Water policy 2016 - 2021: prevention rather than cure

The National Water Committee, an advisory body to the Minister for the Environment, met on Tuesday 7 July 2015. It recalled the main lines of a new water policy for 2016:
- Reinforce the prevention of pollution (nitrates, phytosanitary products, micropollutants) rather than having to carry out costly treatments that weigh on the water bill.

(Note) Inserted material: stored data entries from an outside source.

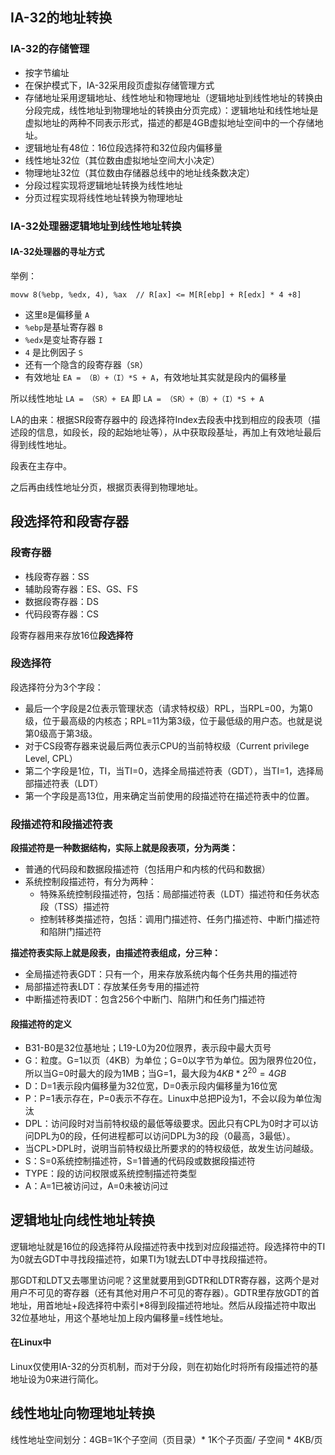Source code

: ## IA-32的地址转换

### IA-32的存储管理

- 按字节编址
- 在保护模式下，IA-32采用段页虚拟存储管理方式
- 存储地址采用逻辑地址、线性地址和物理地址（逻辑地址到线性地址的转换由分段完成，线性地址到物理地址的转换由分页完成）：逻辑地址和线性地址是虚拟地址的两种不同表示形式，描述的都是4GB虚拟地址空间中的一个存储地址。
- 逻辑地址有48位：16位段选择符和32位段内偏移量
- 线性地址32位（其位数由虚拟地址空间大小决定）
- 物理地址32位（其位数由存储器总线中的地址线条数决定）
- 分段过程实现将逻辑地址转换为线性地址
- 分页过程实现将线性地址转换为物理地址



### IA-32处理器逻辑地址到线性地址转换

#### IA-32处理器的寻址方式

举例：

`movw 8(%ebp, %edx, 4), %ax  // R[ax] <= M[R[ebp] + R[edx] * 4 +8]`

- 这里`8`是偏移量 `A`
- `%ebp`是基址寄存器 `B`
- `%edx`是变址寄存器 `I`
- `4` 是比例因子 `S`
- 还有一个隐含的段寄存器（`SR`）
- 有效地址 `EA = （B）+（I）*S + A`，有效地址其实就是段内的偏移量

所以线性地址 `LA = （SR）+ EA`  即  `LA = （SR）+（B）+（I）*S + A`

LA的由来：根据SR段寄存器中的 段选择符Index去段表中找到相应的段表项（描述段的信息，如段长，段的起始地址等），从中获取段基址，再加上有效地址最后得到线性地址。

段表在主存中。

之后再由线性地址分页，根据页表得到物理地址。



## 段选择符和段寄存器

### 段寄存器

- 栈段寄存器：SS
- 辅助段寄存器：ES、GS、FS
- 数据段寄存器：DS
- 代码段寄存器：CS

段寄存器用来存放16位**段选择符**

### 段选择符

段选择符分为3个字段：

- 最后一个字段是2位表示管理状态（请求特权级）RPL，当RPL=00，为第0级，位于最高级的内核态；RPL=11为第3级，位于最低级的用户态。也就是说第0级高于第3级。
- 对于CS段寄存器来说最后两位表示CPU的当前特权级（Current privilege Level, CPL）
- 第二个字段是1位，TI，当TI=0，选择全局描述符表（GDT），当TI=1，选择局部描述符表（LDT）
- 第一个字段是高13位，用来确定当前使用的段描述符在描述符表中的位置。

### 段描述符和段描述符表

**段描述符是一种数据结构，实际上就是段表项，分为两类：**

- 普通的代码段和数据段描述符（包括用户和内核的代码和数据）
- 系统控制段描述符，有分为两种：
  - 特殊系统控制段描述符，包括：局部描述符表（LDT）描述符和任务状态段（TSS）描述符
  - 控制转移类描述符，包括：调用门描述符、任务门描述符、中断门描述符和陷阱门描述符

**描述符表实际上就是段表，由描述符表组成，分三种：**

- 全局描述符表GDT：只有一个，用来存放系统内每个任务共用的描述符
- 局部描述符表LDT：存放某任务专用的描述符
- 中断描述符表IDT：包含256个中断门、陷阱门和任务门描述符

#### 段描述符的定义

- B31-B0是32位基地址；L19-L0为20位限界，表示段中最大页号
- G：粒度。G=1以页（4KB）为单位；G=0以字节为单位。因为限界位20位，所以当G=0时最大的段为1MB；当G=1，最大段为$4KB * 2^{20} = 4GB$
- D：D=1表示段内偏移量为32位宽，D=0表示段内偏移量为16位宽
- P：P=1表示存在，P=0表示不存在。Linux中总把P设为1，不会以段为单位淘汰
- DPL：访问段时对当前特权级的最低等级要求。因此只有CPL为0时才可以访问DPL为0的段，任何进程都可以访问DPL为3的段（0最高，3最低）。
- 当CPL>DPL时，说明当前特权级比所要求的的特权级低，故发生访问越级。
- S：S=0系统控制描述符，S=1普通的代码段或数据段描述符
- TYPE：段的访问权限或系统控制描述符类型
- A：A=1已被访问过，A=0未被访问过

## 逻辑地址向线性地址转换

逻辑地址就是16位的段选择符从段描述符表中找到对应段描述符。段选择符中的TI为0就去GDT中寻找段描述符，如果TI为1就去LDT中寻找段描述符。

那GDT和LDT又去哪里访问呢？这里就要用到GDTR和LDTR寄存器，这两个是对用户不可见的寄存器（还有其他对用户不可见的寄存器）。GDTR里存放GDT的首地址，用首地址+段选择符中索引*8得到段描述符地址。然后从段描述符中取出32位基地址，用这个基地址加上段内偏移量=线性地址。

#### 在Linux中

Linux仅使用IA-32的分页机制，而对于分段，则在初始化时将所有段描述符的基地址设为0来进行简化。



## 线性地址向物理地址转换

线性地址空间划分：4GB=1K个子空间（页目录）* 1K个子页面/ 子空间 * 4KB/页

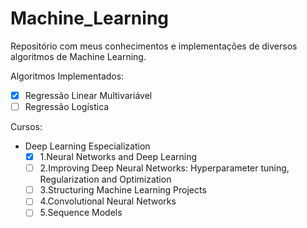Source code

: # Machine_Learning

Repositório com meus conhecimentos e implementações de diversos algoritmos de Machine Learning.

Algoritmos Implementados:
- [x] Regressão Linear Multivariável
- [ ] Regressão Logística

Cursos:
- Deep Learning Especialization
    - [x] 1.Neural Networks and Deep Learning
    - [ ] 2.Improving Deep Neural Networks: Hyperparameter tuning, Regularization and Optimization
    - [ ] 3.Structuring Machine Learning Projects
    - [ ] 4.Convolutional Neural Networks
    - [ ] 5.Sequence Models
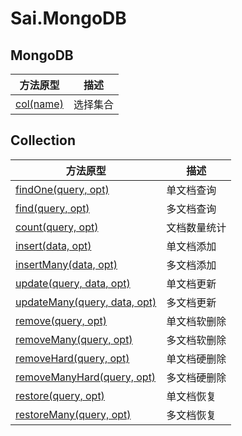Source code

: # Sai.MongoDB


## MongoDB
| 方法原型 | 描述 |
| --- | --- |
| [col(name)](#col) | 选择集合 |


## Collection
| 方法原型 | 描述 |
| --- | --- |
| [findOne(query, opt)](#findOne)               | 单文档查询 |
| [find(query, opt)](#find)                     | 多文档查询 |
| [count(query, opt)](#count)                   | 文档数量统计 |
| [insert(data, opt)](#insert)                  | 单文档添加 |
| [insertMany(data, opt)](#insertMany)          | 多文档添加 |
| [update(query, data, opt)](#update)           | 单文档更新 |
| [updateMany(query, data, opt)](#updateMany)   | 多文档更新 |
| [remove(query, opt)](#remove)                 | 单文档软删除 |
| [removeMany(query, opt)](#removeMany)         | 多文档软删除 |
| [removeHard(query, opt)](#removeHard)         | 单文档硬删除 |
| [removeManyHard(query, opt)](#removeManyHard) | 多文档硬删除 |
| [restore(query, opt)](#restore)               | 单文档恢复 |
| [restoreMany(query, opt)](#restoreMany)       | 多文档恢复 |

- Fighting against waste and promoting economical management of water resources
- Improving the management of aquatic environments, restoring ecological continuity and combating soil artificialisation
- Making the water sector a lever for economic activity and the creation of jobs that cannot be relocated
- Take into account the impact of climate change and the priorities to be set by COP 21
In June 2013, Onema, the water agencies and the ministry in charge of ecology, in partnership with the Ministry of Health, launched a call for projects entitled "Innovation and changes in practices: micropollutants in urban water", a call that was part of the national plan to combat micropollutants. The 13 selected projects were made public by Ségolène Royal, Minister of Ecology, Sustainable Development and Energy, on 23 July. They will mobilize local authorities and their local private partners as well as laboratories over 5 years (2014 - 2018). Among the initiatives rewarded, those relating to changes in the practices of users and professionals figure prominently.